(Beginning of Source data)

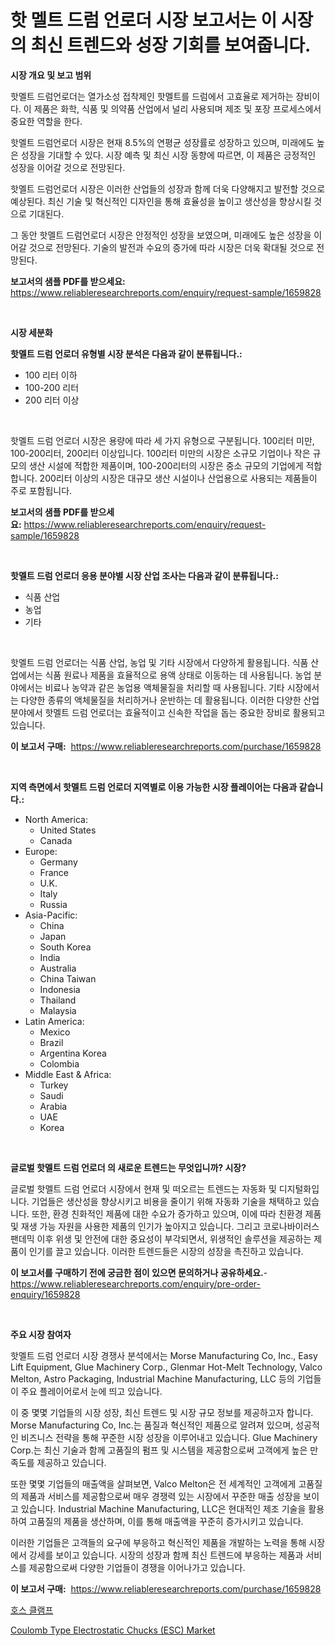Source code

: <p><h1>핫 멜트 드럼 언로더 시장 보고서는 이 시장의 최신 트렌드와 성장 기회를 보여줍니다.</h1></p><p><strong>시장 개요 및 보고 범위</strong></p>
<p><p>핫멜트 드럼언로더는 열가소성 접착제인 핫멜트를 드럼에서 고효율로 제거하는 장비이다. 이 제품은 화학, 식품 및 의약품 산업에서 널리 사용되며 제조 및 포장 프로세스에서 중요한 역할을 한다.</p><p>핫멜트 드럼언로더 시장은 현재 8.5%의 연평균 성장률로 성장하고 있으며, 미래에도 높은 성장을 기대할 수 있다. 시장 예측 및 최신 시장 동향에 따르면, 이 제품은 긍정적인 성장을 이어갈 것으로 전망된다.</p><p>핫멜트 드럼언로더 시장은 이러한 산업들의 성장과 함께 더욱 다양해지고 발전할 것으로 예상된다. 최신 기술 및 혁신적인 디자인을 통해 효율성을 높이고 생산성을 향상시킬 것으로 기대된다.</p><p>그 동안 핫멜트 드럼언로더 시장은 안정적인 성장을 보였으며, 미래에도 높은 성장을 이어갈 것으로 전망된다. 기술의 발전과 수요의 증가에 따라 시장은 더욱 확대될 것으로 전망된다.</p></p>
<p><strong>보고서의 샘플 PDF를 받으세요:</strong> <a href="https://www.reliableresearchreports.com/enquiry/request-sample/1659828">https://www.reliableresearchreports.com/enquiry/request-sample/1659828</a></p>
<p>&nbsp;</p>
<p><strong>시장 세분화</strong></p>
<p><strong>핫멜트 드럼 언로더 유형별 시장 분석은 다음과 같이 분류됩니다.:</strong></p>
<p><ul><li>100 리터 이하</li><li>100-200 리터</li><li>200 리터 이상</li></ul></p>
<p>&nbsp;</p>
<p><p>핫멜트 드럼 언로더 시장은 용량에 따라 세 가지 유형으로 구분됩니다. 100리터 미만, 100-200리터, 200리터 이상입니다. 100리터 미만의 시장은 소규모 기업이나 작은 규모의 생산 시설에 적합한 제품이며, 100-200리터의 시장은 중소 규모의 기업에게 적합합니다. 200리터 이상의 시장은 대규모 생산 시설이나 산업용으로 사용되는 제품들이 주로 포함됩니다.</p></p>
<p><strong>보고서의 샘플 PDF를 받으세요:</strong>&nbsp;<a href="https://www.reliableresearchreports.com/enquiry/request-sample/1659828">https://www.reliableresearchreports.com/enquiry/request-sample/1659828</a></p>
<p>&nbsp;</p>
<p><strong> 핫멜트 드럼 언로더 응용 분야별 시장 산업 조사는 다음과 같이 분류됩니다.:</strong></p>
<p><ul><li>식품 산업</li><li>농업</li><li>기타</li></ul></p>
<p>&nbsp;</p>
<p><p>핫멜트 드럼 언로더는 식품 산업, 농업 및 기타 시장에서 다양하게 활용됩니다. 식품 산업에서는 식품 원료나 제품을 효율적으로 용액 상태로 이동하는 데 사용됩니다. 농업 분야에서는 비료나 농약과 같은 농업용 액체물질을 처리할 때 사용됩니다. 기타 시장에서는 다양한 종류의 액체물질을 처리하거나 운반하는 데 활용됩니다. 이러한 다양한 산업 분야에서 핫멜트 드럼 언로더는 효율적이고 신속한 작업을 돕는 중요한 장비로 활용되고 있습니다.</p></p>
<p><strong>이 보고서 구매:</strong>&nbsp; <a href="https://www.reliableresearchreports.com/purchase/1659828">https://www.reliableresearchreports.com/purchase/1659828</a></p>
<p>&nbsp;</p>
<p><strong>지역 측면에서 핫멜트 드럼 언로더 지역별로 이용 가능한 시장 플레이어는 다음과 같습니다.:</strong></p>
<p><ul>
    <li>
        North America:
        <ul>
            <li>United States</li>
            <li>Canada</li>
        </ul>
    </li>
    <li>
        Europe:
        <ul>
            <li>Germany</li>
            <li>France</li>
            <li>U.K.</li>
            <li>Italy</li>
            <li>Russia</li>
        </ul>
    </li>
    <li>
        Asia-Pacific:
        <ul>
            <li>China</li>
            <li>Japan</li>
            <li>South Korea</li>
            <li>India</li>
            <li>Australia</li>
            <li>China Taiwan</li>
            <li>Indonesia</li>
            <li>Thailand</li>
            <li>Malaysia</li>
        </ul>
    </li>
    <li>
        Latin America:
        <ul>
            <li>Mexico</li>
            <li>Brazil</li>
            <li>Argentina Korea</li>
            <li>Colombia</li>
        </ul>
    </li>
    <li>
        Middle East & Africa:
        <ul>
            <li>Turkey</li>
            <li>Saudi</li>
            <li>Arabia</li>
            <li>UAE</li>
            <li>Korea</li>
        </ul>
    </li>
    </ul></p>
<p>&nbsp;</p>
<p><strong>글로벌 핫멜트 드럼 언로더 의 새로운 트렌드는 무엇입니까? 시장?</strong></p>
<p><p>글로벌 핫멜트 드럼 언로더 시장에서 현재 및 떠오르는 트렌드는 자동화 및 디지털화입니다. 기업들은 생산성을 향상시키고 비용을 줄이기 위해 자동화 기술을 채택하고 있습니다. 또한, 환경 친화적인 제품에 대한 수요가 증가하고 있으며, 이에 따라 친환경 제품 및 재생 가능 자원을 사용한 제품의 인기가 높아지고 있습니다. 그리고 코로나바이러스 팬데믹 이후 위생 및 안전에 대한 중요성이 부각되면서, 위생적인 솔루션을 제공하는 제품이 인기를 끌고 있습니다. 이러한 트렌드들은 시장의 성장을 촉진하고 있습니다.</p></p>
<p><strong>이 보고서를 구매하기 전에 궁금한 점이 있으면 문의하거나 공유하세요.</strong>- <a href="https://www.reliableresearchreports.com/enquiry/pre-order-enquiry/1659828">https://www.reliableresearchreports.com/enquiry/pre-order-enquiry/1659828</a></p>
<p>&nbsp;</p>
<p><strong>주요 시장 참여자</strong></p>
<p><p>핫멜트 드럼 언로더 시장 경쟁사 분석에서는 Morse Manufacturing Co, Inc., Easy Lift Equipment, Glue Machinery Corp., Glenmar Hot-Melt Technology, Valco Melton, Astro Packaging, Industrial Machine Manufacturing, LLC 등의 기업들이 주요 플레이어로서 눈에 띄고 있습니다.</p><p>이 중 몇몇 기업들의 시장 성장, 최신 트렌드 및 시장 규모 정보를 제공하고자 합니다. Morse Manufacturing Co, Inc.는 품질과 혁신적인 제품으로 알려져 있으며, 성공적인 비즈니스 전략을 통해 꾸준한 시장 성장을 이루어내고 있습니다. Glue Machinery Corp.는 최신 기술과 함께 고품질의 펌프 및 시스템을 제공함으로써 고객에게 높은 만족도를 제공하고 있습니다.</p><p>또한 몇몇 기업들의 매출액을 살펴보면, Valco Melton은 전 세계적인 고객에게 고품질의 제품과 서비스를 제공함으로써 매우 경쟁력 있는 시장에서 꾸준한 매출 성장을 보이고 있습니다. Industrial Machine Manufacturing, LLC은 현대적인 제조 기술을 활용하여 고품질의 제품을 생산하며, 이를 통해 매출액을 꾸준히 증가시키고 있습니다.</p><p>이러한 기업들은 고객들의 요구에 부응하고 혁신적인 제품을 개발하는 노력을 통해 시장에서 강세를 보이고 있습니다. 시장의 성장과 함께 최신 트렌드에 부응하는 제품과 서비스를 제공함으로써 다양한 기업들이 경쟁을 이어나가고 있습니다.</p></p>
<p><strong>이 보고서 구매:</strong>&nbsp;&nbsp;<a href="https://www.reliableresearchreports.com/purchase/1659828">https://www.reliableresearchreports.com/purchase/1659828</a></p>
<p><p><a href="https://medium.com/@francescaove76856/%ED%98%B8%EC%8A%A4-%ED%81%B4%EB%9E%A8%ED%94%84-%EC%8B%9C%EC%9E%A5-%EC%A1%B0%EC%82%AC-%EB%B3%B4%EA%B3%A0%EC%84%9C-%EA%B7%B8-%EC%97%AD%EC%82%AC-%EB%B0%8F-2024%EB%85%84%EB%B6%80%ED%84%B0-2031%EB%85%84%EA%B9%8C%EC%A7%80%EC%9D%98-%EC%98%88%EC%B8%A1-38b56bd87b76">호스 클램프</a></p><p><a href="https://github.com/RickHolmes3/Market-Research-Report-List-4/blob/main/coulomb-type-electrostatic-chucks-esc-market.md">Coulomb Type Electrostatic Chucks (ESC) Market</a></p></p>
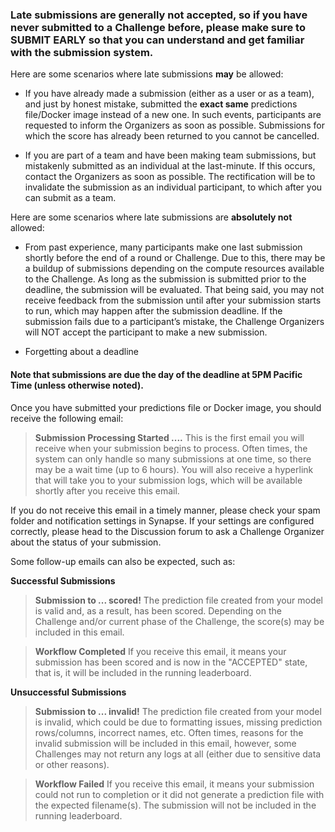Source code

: 
### **Late submissions are generally not accepted, so if you have never submitted to a Challenge before, please make sure to SUBMIT EARLY so that you can understand and get familiar with the submission system.**

Here are some scenarios where late submissions **may** be allowed:

* If you have already made a submission (either as a user or as a team), and just by honest mistake, submitted the **exact same** predictions file/Docker image instead of a new one. In such events, participants are requested to inform the Organizers as soon as possible. Submissions for which the score has already been returned to you cannot be cancelled.

* If you are part of a team and have been making team submissions, but mistakenly submitted as an individual at the last-minute.  If this occurs, contact the Organizers as soon as possible. The rectification will be to invalidate the submission as an individual participant, to which after you can submit as a team.

Here are some scenarios where late submissions are **absolutely not** allowed:

* From past experience, many participants make one last submission shortly before the end of a round or Challenge. Due to this, there may be a buildup of submissions depending on the compute resources available to the Challenge. As long as the submission is submitted prior to the deadline, the submission will be evaluated. That being said, you may not receive feedback from the submission until after your submission starts to run, which may happen after the submission deadline. If the submission fails due to a participant’s mistake, the Challenge Organizers will NOT accept the participant to make a new submission.

* Forgetting about a deadline

#### **Note that submissions are due the day of the deadline at 5PM Pacific Time** (unless otherwise noted).

Once you have submitted your predictions file or Docker image, you should receive the following email:

> **Submission Processing Started ....**
> This is the first email you will receive when your submission begins to process.  Often times, the system can only handle so many submissions at one time, so there may be a wait time (up to 6 hours).  You will also receive a hyperlink that will take you to your submission logs, which will be available shortly after you receive this email.

If you do not receive this email in a timely manner, please check your spam folder and notification settings in Synapse. If your settings are configured correctly, please head to the Discussion forum to ask a Challenge Organizer about the status of your submission.

Some follow-up emails can also be expected, such as:

**Successful Submissions**
> **Submission to ... scored!**
> The prediction file created from your model is valid and, as a result, has been scored. Depending on the Challenge and/or current phase of the Challenge, the score(s) may be included in this email.

> **Workflow Completed**
> If you receive this email, it means your submission has been scored and is now in the "ACCEPTED" state, that is, it will be included in the running leaderboard.

**Unsuccessful Submissions**
> **Submission to ... invalid!**
> The prediction file created from your model is invalid, which could be due to formatting issues, missing prediction rows/columns, incorrect names, etc.  Often times, reasons for the invalid submission will be included in this email, however, some Challenges may not return any logs at all (either due to sensitive data or other reasons).

> **Workflow Failed**
> If you receive this email, it means your submission could not run to completion or it did not generate a prediction file with the expected filename(s).  The submission will not be included in the running leaderboard.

(End of Source data)

▶ Activity:
Only lines with the word "system" are wanted. Find and copy them from the records above.

▶ The completed task:
### **Late submissions are generally not accepted, so if you have never submitted to a Challenge before, please make sure to SUBMIT EARLY so that you can understand and get familiar with the submission system.**
> This is the first email you will receive when your submission begins to process.  Often times, the system can only handle so many submissions at one time, so there may be a wait time (up to 6 hours).  You will also receive a hyperlink that will take you to your submission logs, which will be available shortly after you receive this email.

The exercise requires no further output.